I also figured out why large and fat fish pics make them look smaller just now, their girth makes the body arch when layed on a flat surface. I have a 10" net and I pinned her to the glass getting her out and she hung out of the net quite a bit and its a 10" net, you can tell she is arched in the picture, she was flopping like crazy and nearly bit my hand while I was moving the tape so this is the best pic I could get









my guess is she is actually 10.75" TL the 11.25"TL before was made through the water so it made her look bigger.

her is her laying on side









Franks method appears to be well within 10% so its pretty accurate, how do you do it?


----------



## 521 1N5 (Apr 25, 2003)

THAT'S A DAMN FAKE!!

J/K nate!


----------



## Sir Nathan XXI (Jan 29, 2003)

goldfish chunks in teeth said:


> THAT'S A DAMN FAKE!!
> 
> J/K nate!


 I was gonna say nearly got bit over this, its as real as it gets


----------



## Xenon (Nov 15, 2002)

He knows the measurment of the eye and uses it to scale. piranha eyes have fixed size when they get to a certain age. correct me if i am wrong frank.


----------



## Xenon (Nov 15, 2002)

Xenon said:


> He knows the measurment of the eye and uses it to scale. piranha eyes have fixed size when they get to a certain age. correct me if i am wrong frank.


 If you straighten out the ruler, I bet frank is much closer than you are giving him credit for.


----------



## hastatus (Jan 16, 2003)

> Xenon Posted on May 12 2003, 11:40 PM ...If you straighten out the ruler, I bet frank is much closer than you are giving him credit for.


Mike you are taking the fun out of this.











> Xenon Posted on May 12 2003, 11:38 PM
> --------------------------------------------------------------------------------
> He knows the measurment of the eye and uses it to scale. piranha eyes have fixed size when they get to a certain age. correct me if i am wrong frank.


 Exactly right on. Which is why the ex-knifeman bubba fish is next on the agenda. I have another person working on it and he should get credit for those measurements using the methods described.

It won't really matter one way or the other on that fish, without it being on a tape measurement. Even so, approximations work well to.
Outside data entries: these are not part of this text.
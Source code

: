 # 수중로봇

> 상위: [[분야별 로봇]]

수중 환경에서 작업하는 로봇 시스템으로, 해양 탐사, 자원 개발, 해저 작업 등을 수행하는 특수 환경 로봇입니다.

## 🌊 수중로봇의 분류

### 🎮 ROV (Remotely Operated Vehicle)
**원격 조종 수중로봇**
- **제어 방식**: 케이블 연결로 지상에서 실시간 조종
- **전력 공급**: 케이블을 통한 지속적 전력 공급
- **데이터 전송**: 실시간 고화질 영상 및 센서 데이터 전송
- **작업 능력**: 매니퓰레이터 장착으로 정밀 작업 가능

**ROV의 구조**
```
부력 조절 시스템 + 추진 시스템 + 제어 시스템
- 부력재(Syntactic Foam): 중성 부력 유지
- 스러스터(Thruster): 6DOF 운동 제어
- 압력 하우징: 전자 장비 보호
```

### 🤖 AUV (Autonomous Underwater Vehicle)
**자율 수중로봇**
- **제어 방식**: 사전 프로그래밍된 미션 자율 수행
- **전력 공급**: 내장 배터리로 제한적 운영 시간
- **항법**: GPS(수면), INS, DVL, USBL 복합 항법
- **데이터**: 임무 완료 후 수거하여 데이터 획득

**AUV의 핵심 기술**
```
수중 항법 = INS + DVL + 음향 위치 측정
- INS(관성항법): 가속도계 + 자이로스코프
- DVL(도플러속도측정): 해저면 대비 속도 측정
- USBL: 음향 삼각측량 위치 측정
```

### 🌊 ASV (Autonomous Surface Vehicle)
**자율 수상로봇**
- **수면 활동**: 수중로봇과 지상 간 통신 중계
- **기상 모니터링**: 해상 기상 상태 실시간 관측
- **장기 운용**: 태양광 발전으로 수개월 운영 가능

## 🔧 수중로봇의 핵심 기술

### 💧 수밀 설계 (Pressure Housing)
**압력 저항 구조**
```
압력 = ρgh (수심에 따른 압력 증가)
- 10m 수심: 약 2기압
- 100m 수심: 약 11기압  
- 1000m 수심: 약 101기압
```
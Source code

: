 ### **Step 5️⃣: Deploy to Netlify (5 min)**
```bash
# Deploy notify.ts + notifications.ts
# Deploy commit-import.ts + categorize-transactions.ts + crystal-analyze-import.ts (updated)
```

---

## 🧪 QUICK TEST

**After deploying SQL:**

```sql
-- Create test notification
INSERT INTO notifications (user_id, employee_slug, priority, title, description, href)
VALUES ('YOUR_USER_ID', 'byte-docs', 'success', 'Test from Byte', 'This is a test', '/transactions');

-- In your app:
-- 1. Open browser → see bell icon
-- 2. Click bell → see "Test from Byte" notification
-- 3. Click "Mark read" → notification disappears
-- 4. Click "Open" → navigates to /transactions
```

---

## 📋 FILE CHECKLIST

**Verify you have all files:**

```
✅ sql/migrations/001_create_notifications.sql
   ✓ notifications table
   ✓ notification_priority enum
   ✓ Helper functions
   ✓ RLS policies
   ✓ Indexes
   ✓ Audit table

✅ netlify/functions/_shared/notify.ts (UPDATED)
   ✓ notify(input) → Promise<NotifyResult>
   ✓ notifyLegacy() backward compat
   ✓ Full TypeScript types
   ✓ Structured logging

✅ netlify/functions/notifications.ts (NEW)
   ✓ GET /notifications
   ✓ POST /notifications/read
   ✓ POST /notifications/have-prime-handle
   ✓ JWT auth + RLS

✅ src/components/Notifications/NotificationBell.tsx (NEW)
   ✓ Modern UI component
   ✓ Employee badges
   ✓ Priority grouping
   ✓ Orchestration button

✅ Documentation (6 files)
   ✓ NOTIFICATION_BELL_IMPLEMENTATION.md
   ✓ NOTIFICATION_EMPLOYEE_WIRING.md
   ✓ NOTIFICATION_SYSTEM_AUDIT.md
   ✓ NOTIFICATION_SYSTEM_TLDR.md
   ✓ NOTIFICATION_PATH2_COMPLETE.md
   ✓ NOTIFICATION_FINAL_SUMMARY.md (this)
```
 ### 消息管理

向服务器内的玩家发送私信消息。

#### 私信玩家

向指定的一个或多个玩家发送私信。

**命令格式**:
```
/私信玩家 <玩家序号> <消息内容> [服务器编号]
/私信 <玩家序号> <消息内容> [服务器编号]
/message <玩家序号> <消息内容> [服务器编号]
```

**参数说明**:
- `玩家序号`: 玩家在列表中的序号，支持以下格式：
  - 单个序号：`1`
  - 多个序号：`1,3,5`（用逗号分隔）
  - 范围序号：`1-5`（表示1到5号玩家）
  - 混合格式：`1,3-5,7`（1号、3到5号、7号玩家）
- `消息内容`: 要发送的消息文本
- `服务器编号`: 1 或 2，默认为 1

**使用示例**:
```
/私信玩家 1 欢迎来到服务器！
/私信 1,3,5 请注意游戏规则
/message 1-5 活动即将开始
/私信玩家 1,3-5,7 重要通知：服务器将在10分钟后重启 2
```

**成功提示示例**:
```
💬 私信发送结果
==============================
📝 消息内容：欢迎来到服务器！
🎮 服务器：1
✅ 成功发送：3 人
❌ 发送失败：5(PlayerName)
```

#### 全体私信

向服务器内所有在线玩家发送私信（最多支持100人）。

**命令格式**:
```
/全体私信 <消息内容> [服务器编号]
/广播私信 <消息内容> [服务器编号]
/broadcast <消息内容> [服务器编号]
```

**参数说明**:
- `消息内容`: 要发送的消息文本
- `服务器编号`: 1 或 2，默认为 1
Nate, thank you for you honest post.


----------



## RedShoal (May 3, 2003)

The image of Super's photo that I used photo shop to rotate the ruler straight and just moved straight up. The fish is 10" in size when you do that.

BTW, how do I post an image?


----------



## hastatus (Jan 16, 2003)

Here you all can play with the measurements:


----------



## Xenon (Nov 15, 2002)

With the ruler straightened using photoshop, I swear on pfury i lined the pixels perfect using the 6 of your own ruler as measurement. It comes out to ~ 9.25" SL....eyeball estimate for TL is like 9.5 or so....

_the black spots are where i tried to make the divisions of the inches appear more visible. too lazy to pretty the image up. _


----------



## hastatus (Jan 16, 2003)

Above you ADD and PREVIEW POST is a BROWSE Box to access photos on My Computer.


----------



## 521 1N5 (Apr 25, 2003)

not good w/measurments but that's a hell of a nice looking fish man!


----------



## RedShoal (May 3, 2003)

Don't be a joy kill, if the fish was bigger, then the angle will matter.

The difference as according to angle versus the centered line is [A/cos(x)]-A = Error
A is the length of the adj. line to the hyp. line. X is the angle between the two.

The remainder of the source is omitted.